FEI COMPANY STOCK OPTION AGREEMENT Non-Statutory Stock Option

Contract Categories: Business Finance - Stock Agreements
EX-10.4 3 dex104.htm FORM OF NONSTATUTORY STOCK OPTION AGREEMENT Form of Nonstatutory Stock Option Agreement

Exhibit 10.4

FEI COMPANY

STOCK OPTION AGREEMENT

Non-Statutory Stock Option

This STOCK OPTION AGREEMENT (the “Agreement”) is made between FEI Company, an Oregon corporation (the “Company”) and «Name» (the “Optionee”), pursuant to the Company’s 1995 Stock Incentive Plan, as amended (the “Plan”). The Company and the Optionee agree as follows:

1. Option Grant. The Company hereby grants to the Optionee on the terms and conditions of this Agreement and the Plan the right and the option (the “Option”) to purchase all or any part of «Totalshares» shares of the Company’s Common Stock at a purchase price of «Price» per share. The terms and conditions of the Option grant set forth in attached Exhibit A are hereby incorporated into and made a part of this Agreement. Subject to Section 15 of the Plan, in the event of a conflict between the terms and conditions of the Plan and the terms and conditions of this Agreement, the terms and conditions of the Plan shall prevail.

2. Grant Date. The Grant Date for this Option is «Date». The Option shall continue in effect until the date seven years after the Grant Date (the “Expiration Date”) unless earlier terminated as provided in Sections 1, 4 or 5 of Exhibit A. The Option is not exercisable after the Expiration Date.

3. Time of Exercise of Option. The Option will become exercisable as follows:

 

Date

 

Percentage of Option

Becoming Exercisable

IN WITNESS WHEREOF, the parties have executed this Agreement in duplicate as of the Grant Date written above.

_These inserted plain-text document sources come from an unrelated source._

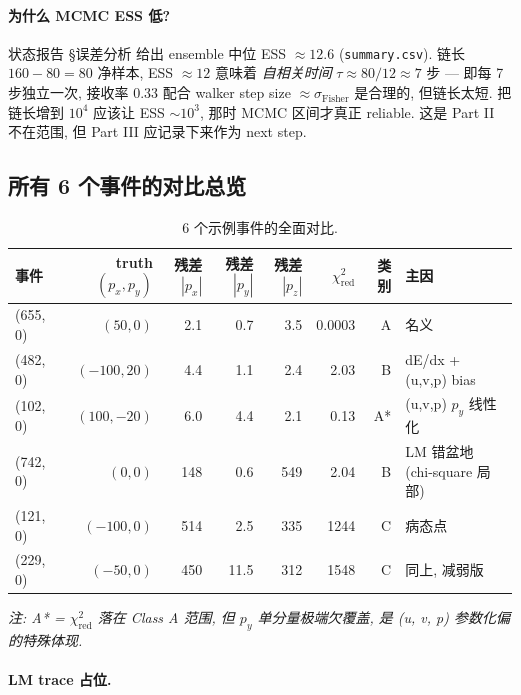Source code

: \paragraph{为什么 MCMC ESS 低?}
状态报告 §误差分析 给出 ensemble 中位 ESS $\approx 12.6$ (\texttt{summary.csv}). 链长 $160 - 80 = 80$ 净样本, ESS $\approx 12$ 意味着 \emph{自相关时间} $\tau \approx 80/12 \approx 7$ 步 — 即每 7 步独立一次, 接收率 0.33 配合 walker step size $\approx \sigma_{\mathrm{Fisher}}$ 是合理的, 但链长太短. 把链长增到 $10^4$ 应该让 ESS $\sim 10^3$, 那时 MCMC 区间才真正 reliable. 这是 Part II 不在范围, 但 Part III 应记录下来作为 next step.

\subsection{所有 6 个事件的对比总览}
\label{sec:partIII:case_studies:overview}

\begin{table}[H]
\centering\scriptsize
\caption{6 个示例事件的全面对比.}
\label{tab:partIII:case_overview}
\begin{tabular}{lrrrrrrl}
\toprule
事件 & truth $(p_x, p_y)$ & 残差 $|p_x|$ & 残差 $|p_y|$ & 残差 $|p_z|$ & $\chi^2_{\mathrm{red}}$ & 类别 & 主因 \\
\midrule
(655, 0) & $(50, 0)$    & 2.1   & 0.7   & 3.5   & 0.0003 & A & 名义 \\
(482, 0) & $(-100, 20)$ & 4.4   & 1.1   & 2.4   & 2.03   & B & dE/dx + (u,v,p) bias \\
(102, 0) & $(100, -20)$ & 6.0   & 4.4   & 2.1   & 0.13   & A* & (u,v,p) $p_y$ 线性化 \\
(742, 0) & $(0, 0)$     & 148   & 0.6   & 549   & 2.04   & B & LM 错盆地 (chi-square 局部) \\
(121, 0) & $(-100, 0)$  & 514   & 2.5   & 335   & 1244   & C & 病态点 \\
(229, 0) & $(-50, 0)$   & 450   & 11.5  & 312   & 1548   & C & 同上, 减弱版 \\
\bottomrule
\end{tabular}
\end{table}
\textit{注: A* = $\chi^2_{\mathrm{red}}$ 落在 Class A 范围, 但 $p_y$ 单分量极端欠覆盖, 是 (u, v, p) 参数化偏的特殊体现.}

\paragraph{LM trace 占位.}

By Optionee’s signature and the signature of the Company’s representative below, Optionee and the Company agree that this Option is granted under and governed by the terms and conditions of the Plan and this Agreement. Optionee has reviewed the Plan and this Agreement in their entirety, has had an opportunity to obtain the advice of counsel prior to executing this Agreement and fully understands all provisions of the Plan and this Agreement. Optionee hereby agrees to accept as binding, conclusive and final all decisions or interpretations of the Board of Directors of the Company (the “Board”) or its delegate made in good faith upon any questions relating to the Plan and this Agreement. Optionee further agrees to notify the Company upon any change in the residence address indicated below.

 

OPTIONEE       FEI Company

 

      By:  

 

[signature]       Title:  

 

Address: 5350 NE Dawson Creek Drive        
      Hillsboro, Oregon 97124

 

       
      Optionee’s Social Security Number:

 

      «SocSec»


FEI COMPANY

EXHIBIT A TO STOCK OPTION AGREEMENT

1. Termination of Employment or Service.

1.1 Unless otherwise determined by the Board, if the Optionee’s employment by or service with the Company terminates for any reason other than because of physical disability or death, the Option may be exercised at any time prior to the Expiration Date or the expiration of 90 days after the date of the termination, whichever is the shorter period, but only if and to the extent the Optionee was entitled to exercise the Option at the date of termination.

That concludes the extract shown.